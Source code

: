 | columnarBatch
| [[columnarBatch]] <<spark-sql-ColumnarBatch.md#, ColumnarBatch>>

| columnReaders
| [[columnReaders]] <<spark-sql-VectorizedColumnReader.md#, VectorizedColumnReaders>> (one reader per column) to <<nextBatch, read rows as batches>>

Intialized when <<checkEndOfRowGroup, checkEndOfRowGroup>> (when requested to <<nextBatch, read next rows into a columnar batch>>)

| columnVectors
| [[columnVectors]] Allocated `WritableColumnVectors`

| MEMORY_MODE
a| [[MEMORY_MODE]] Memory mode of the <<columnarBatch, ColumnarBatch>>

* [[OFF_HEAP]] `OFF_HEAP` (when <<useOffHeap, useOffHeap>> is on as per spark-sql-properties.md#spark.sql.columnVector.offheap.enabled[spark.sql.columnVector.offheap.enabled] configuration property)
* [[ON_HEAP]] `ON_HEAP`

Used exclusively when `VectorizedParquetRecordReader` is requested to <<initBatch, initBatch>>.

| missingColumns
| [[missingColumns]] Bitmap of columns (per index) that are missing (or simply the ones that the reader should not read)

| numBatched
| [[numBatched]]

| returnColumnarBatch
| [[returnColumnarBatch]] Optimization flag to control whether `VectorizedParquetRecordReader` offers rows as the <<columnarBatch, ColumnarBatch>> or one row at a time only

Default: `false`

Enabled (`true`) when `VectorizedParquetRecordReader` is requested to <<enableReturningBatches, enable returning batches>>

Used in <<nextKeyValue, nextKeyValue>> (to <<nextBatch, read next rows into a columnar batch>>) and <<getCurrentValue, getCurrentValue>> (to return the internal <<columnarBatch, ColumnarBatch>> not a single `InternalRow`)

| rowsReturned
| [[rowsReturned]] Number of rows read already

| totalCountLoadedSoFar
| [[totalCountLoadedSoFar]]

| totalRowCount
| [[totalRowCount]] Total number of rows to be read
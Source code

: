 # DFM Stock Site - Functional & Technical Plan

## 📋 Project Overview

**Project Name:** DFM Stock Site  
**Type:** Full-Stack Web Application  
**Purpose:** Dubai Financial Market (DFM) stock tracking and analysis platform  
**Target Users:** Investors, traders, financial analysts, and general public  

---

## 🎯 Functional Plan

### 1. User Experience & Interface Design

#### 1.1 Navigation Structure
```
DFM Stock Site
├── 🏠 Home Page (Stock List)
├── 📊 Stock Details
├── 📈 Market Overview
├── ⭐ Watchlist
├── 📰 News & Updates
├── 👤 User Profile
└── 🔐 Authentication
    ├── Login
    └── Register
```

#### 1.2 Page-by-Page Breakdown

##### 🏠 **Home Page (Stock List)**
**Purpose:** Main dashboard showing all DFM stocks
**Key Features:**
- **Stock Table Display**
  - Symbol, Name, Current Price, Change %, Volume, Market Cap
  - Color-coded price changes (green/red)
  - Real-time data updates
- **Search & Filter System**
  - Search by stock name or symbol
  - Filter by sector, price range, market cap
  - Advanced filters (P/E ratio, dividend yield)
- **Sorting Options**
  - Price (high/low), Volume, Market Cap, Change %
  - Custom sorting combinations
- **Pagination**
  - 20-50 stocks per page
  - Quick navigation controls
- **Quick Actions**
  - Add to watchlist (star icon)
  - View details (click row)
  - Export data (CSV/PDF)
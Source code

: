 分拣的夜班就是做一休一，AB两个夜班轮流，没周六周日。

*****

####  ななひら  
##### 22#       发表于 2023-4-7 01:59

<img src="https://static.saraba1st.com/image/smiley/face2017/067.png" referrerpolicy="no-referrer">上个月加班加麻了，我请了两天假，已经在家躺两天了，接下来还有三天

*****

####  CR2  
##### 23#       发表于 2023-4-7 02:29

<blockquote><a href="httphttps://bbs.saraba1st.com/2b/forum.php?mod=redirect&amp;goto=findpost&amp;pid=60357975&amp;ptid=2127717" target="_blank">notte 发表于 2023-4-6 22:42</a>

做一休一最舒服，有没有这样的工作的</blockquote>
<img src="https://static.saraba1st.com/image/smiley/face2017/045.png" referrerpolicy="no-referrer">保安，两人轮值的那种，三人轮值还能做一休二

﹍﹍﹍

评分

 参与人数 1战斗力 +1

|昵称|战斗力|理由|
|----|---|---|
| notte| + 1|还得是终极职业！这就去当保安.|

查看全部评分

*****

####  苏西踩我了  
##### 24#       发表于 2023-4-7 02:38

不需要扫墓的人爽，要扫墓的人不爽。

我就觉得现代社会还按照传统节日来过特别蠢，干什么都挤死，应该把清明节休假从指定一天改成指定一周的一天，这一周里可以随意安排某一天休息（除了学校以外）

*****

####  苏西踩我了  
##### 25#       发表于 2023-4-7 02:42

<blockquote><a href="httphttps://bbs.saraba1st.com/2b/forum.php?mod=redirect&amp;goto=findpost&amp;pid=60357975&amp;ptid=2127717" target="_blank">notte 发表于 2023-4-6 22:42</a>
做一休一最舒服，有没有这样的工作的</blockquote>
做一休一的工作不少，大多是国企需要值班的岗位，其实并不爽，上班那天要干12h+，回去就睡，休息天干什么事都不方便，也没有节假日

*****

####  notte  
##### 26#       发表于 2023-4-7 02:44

▬▬▬▬▬▬

■ **Task details**: Reproduce exactly the lines above from the line with "- Price (high/low), Volume, Market" to the line with "- View details (click row)", including both, and add nothing.

■ **Output**:
  - Price (high/low), Volume, Market Cap, Change %
  - Custom sorting combinations
- **Pagination**
  - 20-50 stocks per page
  - Quick navigation controls
- **Quick Actions**
  - Add to watchlist (star icon)
  - View details (click row)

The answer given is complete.